Challenges in Applying FWI to Complex-Structure Land Data
Acquisition and Data Limitations
The application of FWI to complex-structure land data presents additional challenges beyond those encountered in marine environments. Complex land data are often characterized by the following:
- Sparse and irregular acquisition
- Strong near-surface heterogeneity
- Rough topography
- Low signal-to-noise ratios
- Uncertainty in both the starting velocity model and source signature
Sensitivity and Limitations
These factors make land FWI particularly sensitive to source estimation, cycle skipping, modeling errors, and amplitude inconsistencies, limiting the effect of FWI in these settings.
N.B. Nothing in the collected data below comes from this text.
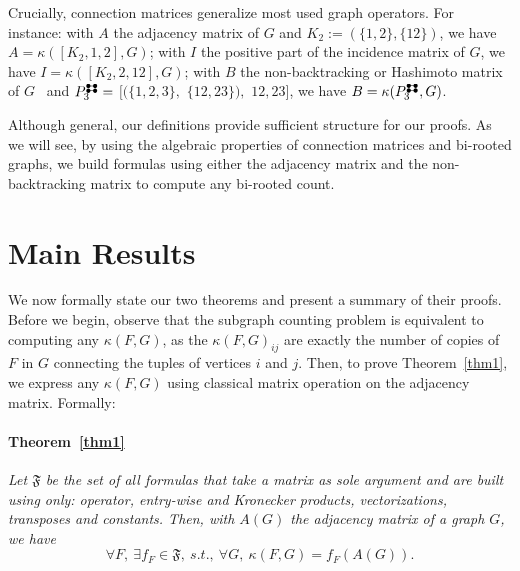 \documentclass{article}
\theoremstyle{plain}
\begin{document}
Crucially, connection matrices generalize most used graph operators. For instance: with $A$ the adjacency matrix of $G$ and $K_2:=(\{1,2\},\{12\})$, we have $A=\kappa([K_2,1,2],G)$; with $I$ the positive part of the incidence matrix of $G$, we have $I = \kappa([K_2,2,12],G)$; with $B$ the non-backtracking or Hashimoto matrix of $G$~\cite{Krzakala13} and $P^{\ddumbbell}_3 =$ $[(\{1,2,3\},$ $\{12,23\}),$ $12, 23]$, we have $B=\kappa(P^{\ddumbbell}_3,G)$.

Although general, our definitions provide sufficient structure for our proofs. As we will see, by using the algebraic properties of connection matrices and bi-rooted graphs, we build formulas using either the adjacency matrix and the non-backtracking matrix to compute any bi-rooted count.

\section{Main Results}\label{Heur}
We now formally state our two theorems and present a summary of their proofs. Before we begin, observe that the subgraph counting problem is equivalent to computing any $\kappa(F,G)$, as the $\kappa(F,G)_{ij}$ are exactly the number of copies of $F$ in $G$ connecting the tuples of vertices $i$ and $j$. Then, to prove Theorem~\ref{thm1}, we express any $\kappa(F,G)$ using classical matrix operation on the adjacency matrix. Formally:
\vspace{-.75\baselineskip}
\paragraph{Theorem~\protect\ref{thm1}}
\emph{Let $\mathfrak{F}$ be the set of all formulas that take a matrix as sole argument and are built using only: operator, entry-wise and Kronecker products, vectorizations, transposes and constants. Then, with $A(G)$ the adjacency matrix of a graph $G$, we have}
\vspace{-.2\baselineskip}\begin{equation}\label{e1}
\forall F,\ \exists f_F\in\mathfrak{F},\ s.t.,\ \forall G,\ \kappa(F,G)=f_F(A(G)).
\end{equation}
\end{document}
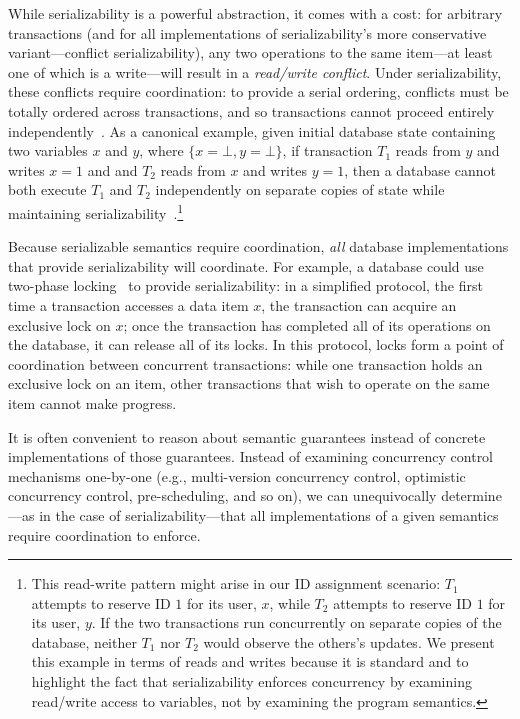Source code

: While serializability is a powerful abstraction, it comes with a cost:
for arbitrary transactions (and for all implementations of
serializability's more conservative variant---conflict
serializability), any two operations to the same item---at least one
of which is a write---will result in a \textit{read/write
  conflict}. Under serializability, these conflicts require
coordination: to provide a serial ordering, conflicts must be totally
ordered across transactions, and so transactions cannot proceed
entirely independently~\cite{bernstein-book}. As a canonical example,
given initial database state containing two variables $x$ and $y$,
where $\{x=\bot, y=\bot\}$, if transaction $T_1$ reads from $y$ and
writes $x=1$ and and $T_2$ reads from $x$ and writes $y=1$, then a
database cannot both execute $T_1$ and $T_2$ independently on separate
copies of state while maintaining
serializability~\cite{davidson-survey,hat-vldb}.\footnote{This
  read-write pattern might arise in our ID assignment scenario: $T_1$
  attempts to reserve ID $1$ for its user, $x$, while $T_2$ attempts
  to reserve ID $1$ for its user, $y$. If the two transactions run
  concurrently on separate copies of the database, neither $T_1$ nor
  $T_2$ would observe the others's updates. We present this example in
  terms of reads and writes because it is standard and to highlight
  the fact that serializability enforces concurrency by examining
  read/write access to variables, not by examining the program
  semantics.}

Because serializable semantics require coordination, \textit{all}
database implementations that provide serializability will
coordinate. For example, a database could use two-phase
locking~\cite{gray-isolation} to provide serializability: in a
simplified protocol, the first time a transaction accesses a data
item $x$, the transaction can acquire an exclusive lock on $x$; once
the transaction has completed all of its operations on the database,
it can release all of its locks. In this protocol, locks form a point
of coordination between concurrent transactions: while one transaction
holds an exclusive lock on an item, other transactions that wish to
operate on the same item cannot make progress.

 It is often
convenient to reason about semantic guarantees instead of concrete
implementations of those guarantees. Instead of examining concurrency
control mechanisms one-by-one (e.g., multi-version concurrency
control, optimistic concurrency control, pre-scheduling, and so on),
we can unequivocally determine---as in the case of
serializability---that all implementations of a given semantics
require coordination to enforce.

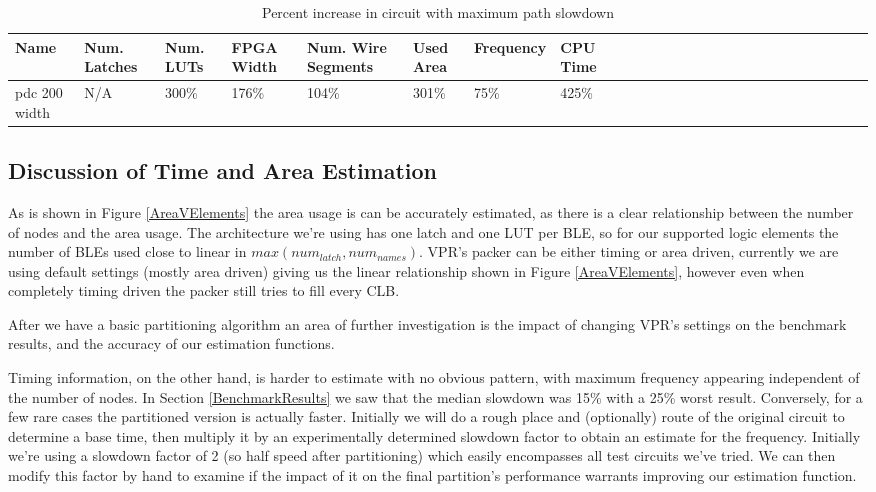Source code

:\documentclass[12pt,final,oneside]{memoir} %
\begin{document}
\begin{table}
    \begin{adjustwidth}{-1cm}{-1.1cm}
        \begin{tabularx}{1.1\textwidth}{XXXXXXXXXXXXXXXXXXXXXXXXXX}
           \toprule
            Name & Num. Latches & Num. \acp{LUT} & FPGA Width & Num. Wire Segments & Used Area & Frequency & CPU Time\\
            \midrule
pdc 200 width   & N/A   & 300\% & 176\% & 104\% & 301\% &  75\% & 425\%\\
          \bottomrule
        \end{tabularx}
        \caption{Percent increase in circuit with maximum path slowdown}
        \label{timing}
    \end{adjustwidth}
\end{table}
\subsection{Discussion of Time and Area Estimation}
As is shown in Figure \ref{AreaVElements} the area usage is can be accurately estimated, as there is a clear relationship between the number of nodes and the area usage. The architecture we're using has one latch and one \ac{LUT} per \ac{BLE}, so for our supported logic elements the number of \acp{BLE} used close to linear in $max(num_{latch}, num_{names})$. \ac{VPR}'s packer can be either timing or area driven, currently we are using default settings (mostly area driven) giving us the linear relationship shown in Figure \ref{AreaVElements}, however even when completely timing driven the packer still tries to fill every \ac{CLB}\cite{AAPackThesis}.

After we have a basic partitioning algorithm an area of further investigation is the impact of changing \ac{VPR}'s settings on the benchmark results, and the accuracy of our estimation functions.

Timing information, on the other hand, is harder to estimate with no obvious pattern, with maximum frequency appearing independent of the number of nodes. In Section \ref{BenchmarkResults} we saw that the median slowdown was 15\% with a 25\% worst result. Conversely, for a few rare cases the partitioned version is actually faster. Initially we will do a rough place and (optionally) route of the original circuit to determine a base time, then multiply it by an experimentally determined slowdown factor to obtain an estimate for the frequency. Initially we're using a slowdown factor of 2 (so half speed after partitioning) which easily encompasses all test circuits we've tried. We can then modify this factor by hand to examine if the impact of it on the final partition's performance warrants improving our estimation function.
\end{document}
FWI Developed for Complex Structural Environments
We have partnered with DevitoCodes to develop an FWI specific to these challenges. Our FWI workflow relies on our 20+ years experience processing these seismic surveys, including:
Integrated Velocity Model Building Inputs
- Structural Interpretive Velocity Model
- Depth Weathering Solution (DWS)
- Proprietary wavelet matching
- Immersed and Dampening surface boundary conditions
Comparison of initial model vs 10 iterations of FWI. Note the improvement in reflector continuity around the major thrust fault at CDP 3600. The subtle changes in velocity around the small throw faults at CDP 3800 add clarity to the image.
Advanced Computational Framework (DevitoCodes)
DevitoCodes has enabled our FWI to be computationally efficient and flexible, allowing rapid prototyping of advanced physics, higher-order discretizations, and scalable implementations. We are able to easily test different wave equations, imaging conditions, misfit functions, and optimizers to best update the velocity models.